Work instruction.
Could you show all lines in the entries below that contain the string "theta"?
◆ ◆ ◆ ◆ ◆ ◆ ◆
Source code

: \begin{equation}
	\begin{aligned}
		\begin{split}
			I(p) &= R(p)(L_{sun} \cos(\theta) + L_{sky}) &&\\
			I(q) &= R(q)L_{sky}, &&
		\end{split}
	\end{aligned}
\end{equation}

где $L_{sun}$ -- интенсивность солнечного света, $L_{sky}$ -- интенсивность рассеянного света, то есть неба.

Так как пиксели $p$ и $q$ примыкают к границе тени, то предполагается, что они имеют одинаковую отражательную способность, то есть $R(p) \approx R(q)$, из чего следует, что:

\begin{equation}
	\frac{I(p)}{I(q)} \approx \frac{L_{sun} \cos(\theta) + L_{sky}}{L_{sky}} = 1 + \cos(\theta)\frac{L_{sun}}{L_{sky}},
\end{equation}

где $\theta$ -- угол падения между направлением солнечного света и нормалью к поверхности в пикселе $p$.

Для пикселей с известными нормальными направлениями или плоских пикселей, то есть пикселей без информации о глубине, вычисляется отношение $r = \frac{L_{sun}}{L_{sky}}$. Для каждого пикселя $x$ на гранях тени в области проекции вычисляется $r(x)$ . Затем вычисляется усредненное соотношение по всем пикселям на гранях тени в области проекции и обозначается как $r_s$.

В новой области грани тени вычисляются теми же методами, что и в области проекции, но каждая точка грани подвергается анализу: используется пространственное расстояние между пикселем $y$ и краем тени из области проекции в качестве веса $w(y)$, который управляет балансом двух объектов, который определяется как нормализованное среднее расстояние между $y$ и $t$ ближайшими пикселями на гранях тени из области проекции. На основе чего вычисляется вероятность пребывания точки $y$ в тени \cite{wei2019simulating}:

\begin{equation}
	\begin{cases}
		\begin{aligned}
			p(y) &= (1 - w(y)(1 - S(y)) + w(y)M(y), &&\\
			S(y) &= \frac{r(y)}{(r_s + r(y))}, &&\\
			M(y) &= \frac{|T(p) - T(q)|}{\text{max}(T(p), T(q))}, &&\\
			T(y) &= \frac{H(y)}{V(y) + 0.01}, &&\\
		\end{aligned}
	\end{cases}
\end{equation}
◆ ◆ ◆ ◆ ◆ ◆ ◆
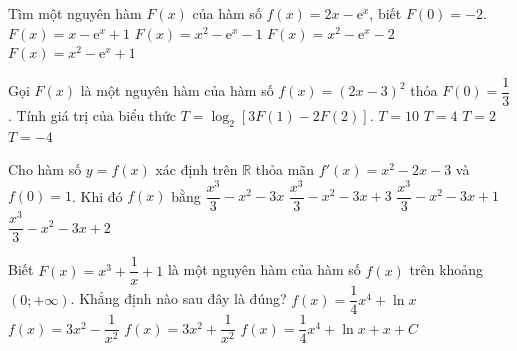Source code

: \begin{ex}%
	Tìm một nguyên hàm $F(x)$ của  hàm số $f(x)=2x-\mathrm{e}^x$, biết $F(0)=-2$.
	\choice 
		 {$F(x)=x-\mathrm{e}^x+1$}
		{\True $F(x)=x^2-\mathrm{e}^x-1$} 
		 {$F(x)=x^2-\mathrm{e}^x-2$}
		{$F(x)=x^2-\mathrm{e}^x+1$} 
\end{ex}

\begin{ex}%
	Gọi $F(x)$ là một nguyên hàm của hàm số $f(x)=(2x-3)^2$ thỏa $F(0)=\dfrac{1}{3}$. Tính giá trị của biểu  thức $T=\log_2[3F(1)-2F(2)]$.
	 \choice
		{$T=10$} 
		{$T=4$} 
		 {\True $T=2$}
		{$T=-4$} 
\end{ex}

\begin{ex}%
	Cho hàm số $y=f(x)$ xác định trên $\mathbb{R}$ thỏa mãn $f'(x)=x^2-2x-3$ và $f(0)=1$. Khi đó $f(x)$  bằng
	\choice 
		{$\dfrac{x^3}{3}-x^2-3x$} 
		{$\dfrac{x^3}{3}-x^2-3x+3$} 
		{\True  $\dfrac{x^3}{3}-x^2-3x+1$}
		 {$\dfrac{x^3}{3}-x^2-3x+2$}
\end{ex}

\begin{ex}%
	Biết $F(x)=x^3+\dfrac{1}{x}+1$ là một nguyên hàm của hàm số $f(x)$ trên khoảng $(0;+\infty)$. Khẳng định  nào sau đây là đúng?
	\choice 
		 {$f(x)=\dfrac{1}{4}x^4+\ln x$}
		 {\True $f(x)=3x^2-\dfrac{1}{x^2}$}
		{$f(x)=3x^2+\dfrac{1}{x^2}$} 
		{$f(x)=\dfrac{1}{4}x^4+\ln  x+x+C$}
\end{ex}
◆ ◆ ◆ ◆ ◆ ◆ ◆
Answer to the exercise.
			I(p) &= R(p)(L_{sun} \cos(\theta) + L_{sky}) &&\\
	\frac{I(p)}{I(q)} \approx \frac{L_{sun} \cos(\theta) + L_{sky}}{L_{sky}} = 1 + \cos(\theta)\frac{L_{sun}}{L_{sky}},
где $\theta$ -- угол падения между направлением солнечного света и нормалью к поверхности в пикселе $p$.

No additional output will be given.